So, lets jump in and see if we can’t finish before summer’s end…
This course is typical of The Theology Program courses I’ve taken in the past. Ten lectures videos, discussion questions, and also has some Case Studies as well as Scripture memorizations and suggested readings (which I did not do).
Overall, it was a pretty good course, given that the topic is right in line with my major research: biblical anthropology, personal eschatology, and the philosophy of death.
The two instructors make a point to cover all the various positions on a given topic and do not necessarily slant their presentations toward a particular view.
The course begins with the motivations for God creating the human being, and then moves into the different views pertaining to the constituent parts that make up the living being. Whether monism or dualism, they present all sides of the debate in some depth.
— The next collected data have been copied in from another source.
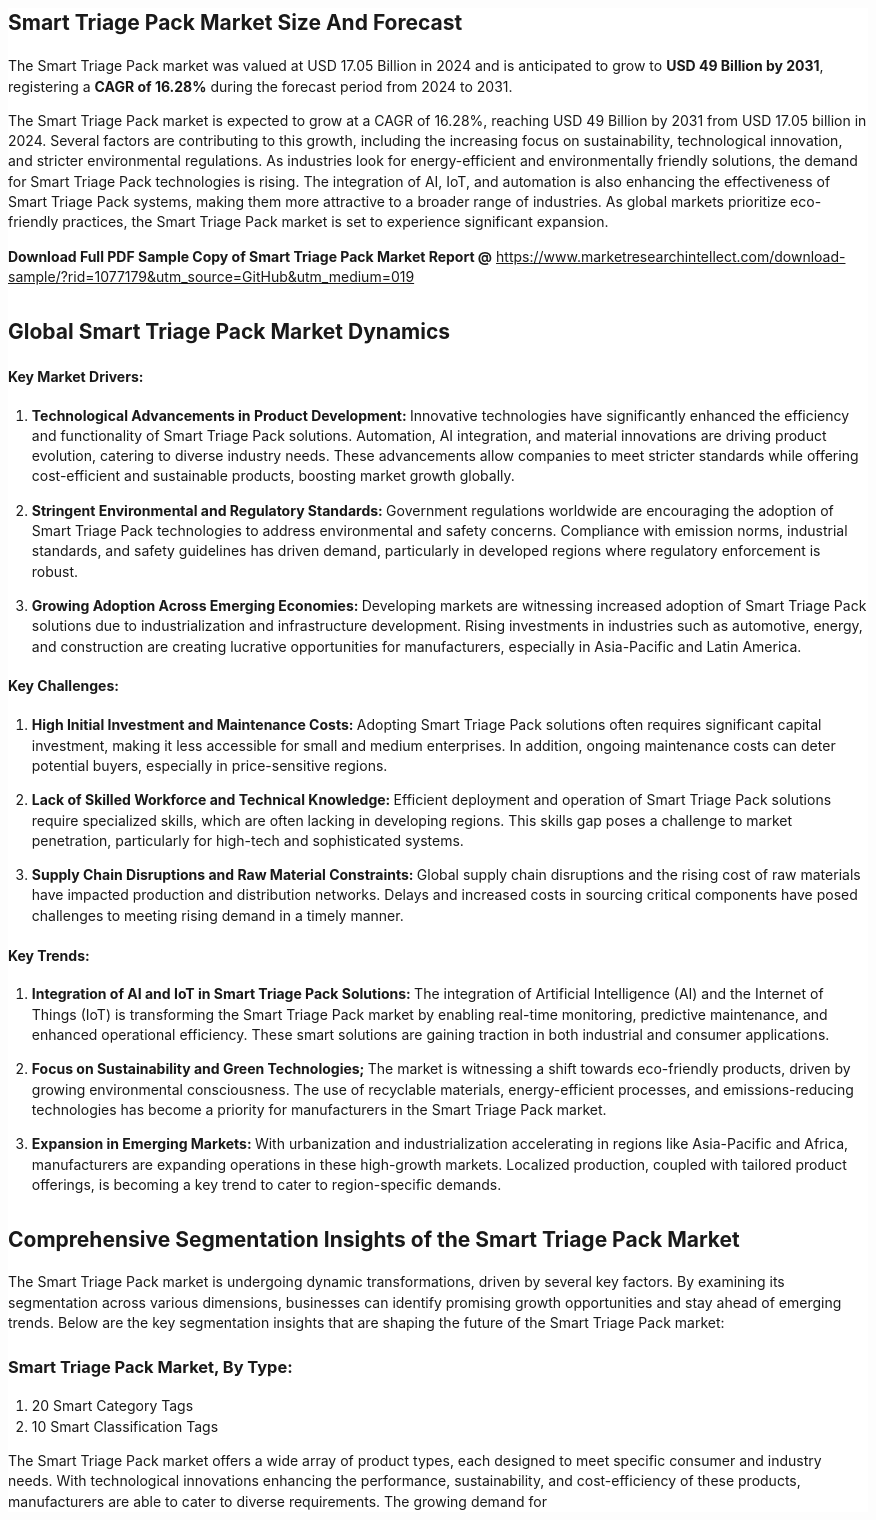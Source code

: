 <h2>Smart Triage Pack Market Size And Forecast</h2><p>The Smart Triage Pack market was valued at USD 17.05 Billion in 2024 and is anticipated to grow to <strong>USD 49 Billion by 2031</strong>, registering a <strong>CAGR of 16.28%</strong> during the forecast period from 2024 to 2031.</p><p>The Smart Triage Pack market is expected to grow at a CAGR of 16.28%, reaching USD 49 Billion by 2031 from USD 17.05 billion in 2024. Several factors are contributing to this growth, including the increasing focus on sustainability, technological innovation, and stricter environmental regulations. As industries look for energy-efficient and environmentally friendly solutions, the demand for Smart Triage Pack technologies is rising. The integration of AI, IoT, and automation is also enhancing the effectiveness of Smart Triage Pack systems, making them more attractive to a broader range of industries. As global markets prioritize eco-friendly practices, the Smart Triage Pack market is set to experience significant expansion.</p><p><strong>Download Full PDF Sample Copy of Smart Triage Pack Market Report @</strong>&nbsp;<a href="https://www.marketresearchintellect.com/download-sample/?rid=1077179&amp;utm_source=GitHub&amp;utm_medium=019">https://www.marketresearchintellect.com/download-sample/?rid=1077179&amp;utm_source=GitHub&amp;utm_medium=019</a></p><h2>Global Smart Triage Pack Market Dynamics</h2><h4><strong>Key Market Drivers:</strong></h4><ol><li><p><strong>Technological Advancements in Product Development:&nbsp;</strong>Innovative technologies have significantly enhanced the efficiency and functionality of Smart Triage Pack solutions. Automation, AI integration, and material innovations are driving product evolution, catering to diverse industry needs. These advancements allow companies to meet stricter standards while offering cost-efficient and sustainable products, boosting market growth globally.</p></li><li><p><strong>Stringent Environmental and Regulatory Standards:&nbsp;</strong>Government regulations worldwide are encouraging the adoption of Smart Triage Pack technologies to address environmental and safety concerns. Compliance with emission norms, industrial standards, and safety guidelines has driven demand, particularly in developed regions where regulatory enforcement is robust.</p></li><li><p><strong>Growing Adoption Across Emerging Economies:&nbsp;</strong>Developing markets are witnessing increased adoption of Smart Triage Pack solutions due to industrialization and infrastructure development. Rising investments in industries such as automotive, energy, and construction are creating lucrative opportunities for manufacturers, especially in Asia-Pacific and Latin America.</p></li></ol><h4><strong>Key Challenges:</strong></h4><ol><li><p><strong>High Initial Investment and Maintenance Costs:&nbsp;</strong>Adopting Smart Triage Pack solutions often requires significant capital investment, making it less accessible for small and medium enterprises. In addition, ongoing maintenance costs can deter potential buyers, especially in price-sensitive regions.</p></li><li><p><strong>Lack of Skilled Workforce and Technical Knowledge:&nbsp;</strong>Efficient deployment and operation of Smart Triage Pack solutions require specialized skills, which are often lacking in developing regions. This skills gap poses a challenge to market penetration, particularly for high-tech and sophisticated systems.</p></li><li><p><strong>Supply Chain Disruptions and Raw Material Constraints:&nbsp;</strong>Global supply chain disruptions and the rising cost of raw materials have impacted production and distribution networks. Delays and increased costs in sourcing critical components have posed challenges to meeting rising demand in a timely manner.</p></li></ol><h4><strong>Key Trends:</strong></h4><ol><li><p><strong>Integration of AI and IoT in Smart Triage Pack Solutions:&nbsp;</strong>The integration of Artificial Intelligence (AI) and the Internet of Things (IoT) is transforming the Smart Triage Pack market by enabling real-time monitoring, predictive maintenance, and enhanced operational efficiency. These smart solutions are gaining traction in both industrial and consumer applications.</p></li><li><p><strong>Focus on Sustainability and Green Technologies;&nbsp;</strong>The market is witnessing a shift towards eco-friendly products, driven by growing environmental consciousness. The use of recyclable materials, energy-efficient processes, and emissions-reducing technologies has become a priority for manufacturers in the Smart Triage Pack market.</p></li><li><p><strong>Expansion in Emerging Markets:&nbsp;</strong>With urbanization and industrialization accelerating in regions like Asia-Pacific and Africa, manufacturers are expanding operations in these high-growth markets. Localized production, coupled with tailored product offerings, is becoming a key trend to cater to region-specific demands.</p></li></ol><div class="article-main__content" data-test-id="publishing-text-block"><h2>Comprehensive Segmentation Insights of the Smart Triage Pack Market</h2><p>The Smart Triage Pack market is undergoing dynamic transformations, driven by several key factors. By examining its segmentation across various dimensions, businesses can identify promising growth opportunities and stay ahead of emerging trends. Below are the key segmentation insights that are shaping the future of the Smart Triage Pack market:</p><h3><strong>Smart Triage Pack Market, By Type:<br /></strong></h3><ol><li>20 Smart Category Tags<li> 10 Smart Classification Tags</li></ol><p>The Smart Triage Pack market offers a wide array of product types, each designed to meet specific consumer and industry needs. With technological innovations enhancing the performance, sustainability, and cost-efficiency of these products, manufacturers are able to cater to diverse requirements. The growing demand for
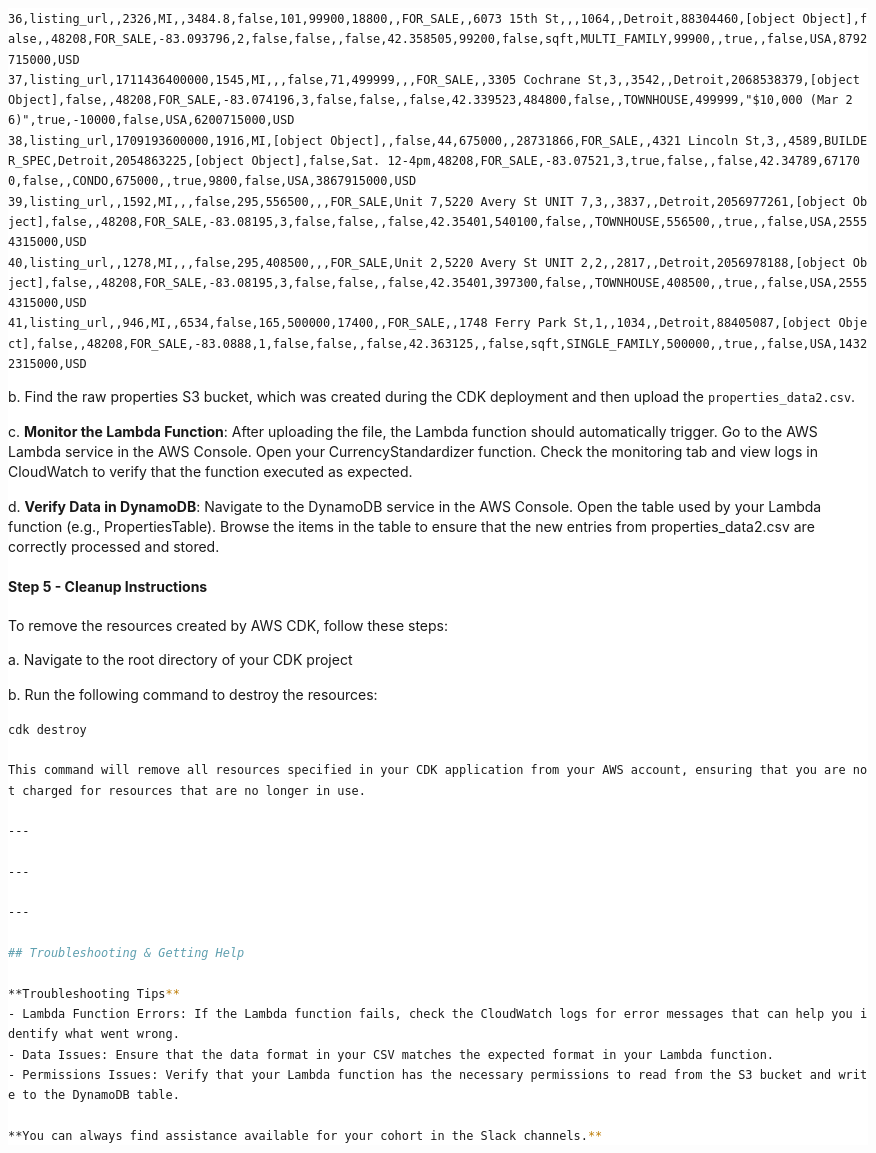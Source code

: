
 ```csv
36,listing_url,,2326,MI,,3484.8,false,101,99900,18800,,FOR_SALE,,6073 15th St,,,1064,,Detroit,88304460,[object Object],false,,48208,FOR_SALE,-83.093796,2,false,false,,false,42.358505,99200,false,sqft,MULTI_FAMILY,99900,,true,,false,USA,8792715000,USD
37,listing_url,1711436400000,1545,MI,,,false,71,499999,,,FOR_SALE,,3305 Cochrane St,3,,3542,,Detroit,2068538379,[object Object],false,,48208,FOR_SALE,-83.074196,3,false,false,,false,42.339523,484800,false,,TOWNHOUSE,499999,"$10,000 (Mar 26)",true,-10000,false,USA,6200715000,USD
38,listing_url,1709193600000,1916,MI,[object Object],,false,44,675000,,28731866,FOR_SALE,,4321 Lincoln St,3,,4589,BUILDER_SPEC,Detroit,2054863225,[object Object],false,Sat. 12-4pm,48208,FOR_SALE,-83.07521,3,true,false,,false,42.34789,671700,false,,CONDO,675000,,true,9800,false,USA,3867915000,USD
39,listing_url,,1592,MI,,,false,295,556500,,,FOR_SALE,Unit 7,5220 Avery St UNIT 7,3,,3837,,Detroit,2056977261,[object Object],false,,48208,FOR_SALE,-83.08195,3,false,false,,false,42.35401,540100,false,,TOWNHOUSE,556500,,true,,false,USA,25554315000,USD
40,listing_url,,1278,MI,,,false,295,408500,,,FOR_SALE,Unit 2,5220 Avery St UNIT 2,2,,2817,,Detroit,2056978188,[object Object],false,,48208,FOR_SALE,-83.08195,3,false,false,,false,42.35401,397300,false,,TOWNHOUSE,408500,,true,,false,USA,25554315000,USD
41,listing_url,,946,MI,,6534,false,165,500000,17400,,FOR_SALE,,1748 Ferry Park St,1,,1034,,Detroit,88405087,[object Object],false,,48208,FOR_SALE,-83.0888,1,false,false,,false,42.363125,,false,sqft,SINGLE_FAMILY,500000,,true,,false,USA,14322315000,USD
```

b. Find the raw properties S3 bucket, which was created during the CDK deployment and then upload the `properties_data2.csv`.

c. **Monitor the Lambda Function**: After uploading the file, the Lambda function should automatically trigger. Go to the AWS Lambda service in the AWS Console. Open your CurrencyStandardizer function.
Check the monitoring tab and view logs in CloudWatch to verify that the function executed as expected.

d.  **Verify Data in DynamoDB**: Navigate to the DynamoDB service in the AWS Console. Open the table used by your Lambda function (e.g., PropertiesTable). 
Browse the items in the table to ensure that the new entries from properties_data2.csv are correctly processed and stored.

####  Step 5 - Cleanup Instructions

To remove the resources created by AWS CDK, follow these steps:

a. Navigate to the root directory of your CDK project

b. Run the following command to destroy the resources:
   ```bash
   cdk destroy

This command will remove all resources specified in your CDK application from your AWS account, ensuring that you are not charged for resources that are no longer in use.

---

---

---

## Troubleshooting & Getting Help

**Troubleshooting Tips**
- Lambda Function Errors: If the Lambda function fails, check the CloudWatch logs for error messages that can help you identify what went wrong.
- Data Issues: Ensure that the data format in your CSV matches the expected format in your Lambda function.
- Permissions Issues: Verify that your Lambda function has the necessary permissions to read from the S3 bucket and write to the DynamoDB table.

**You can always find assistance available for your cohort in the Slack channels.**


   ```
Next they move on to the two main views of sin, whether the human nature is neutral toward sin or we are brought into the world with a malformed, fallen fleshly nature that prevents us from ever seeking or finding favor in God’s sight. Free will is also discussed at length, which I find particularly engaging as a topic.
Lastly, the course spends the last two lectures discussing the differences between the sexes, between egalitarianism and complementarianism, posing the question as to whether or not the Bible says anything about women taking up positions of authority in the Church, if they can serve in a leadership role over men, and what the root causes were of the sexual revolution in the 60’s and 70’s in the United States.
Drawbacks to the Course
Though these courses do have a lot of content within them I do sometimes feel as if I’m still missing key pieces to the puzzle even after I’ve finished a particular course. I’m not certain why this is. Maybe the courses are just lacking a robust and comprehensive learning experience since it is primarily lectures and discussion questions, maybe some reading.
I think this might be what I will be striving to change in my upcoming workbook courses, bringing together all these external materials to form a full and comprehensive course with individualized mentorship provided. These Theology Program courses originally had an interactive component to the, utilizing an online forum where you could post discussion question answers. But, if I remember right, there was no much in the way of interaction with other students. Of course, the same could be said for seminary and college courses I’ve taken in the past, where much of the interaction between students was required and thus artificially forced. I hope to structure my workbook course activities in a way that allows my students the ability to interact with peers in and out of the classroom setting, to engage in real life as it is happening.
Overall, these courses are good, but seem to still be lacking.
I would definitely recommend not only this course but the entire Theology Program course to anyone who is looking to expand the discussion of fundamental and theological topics. I’ve been working through the six courses for several years now, and only have a few more to go. I especially find the discussion questions quite rewarding.
Until my next review…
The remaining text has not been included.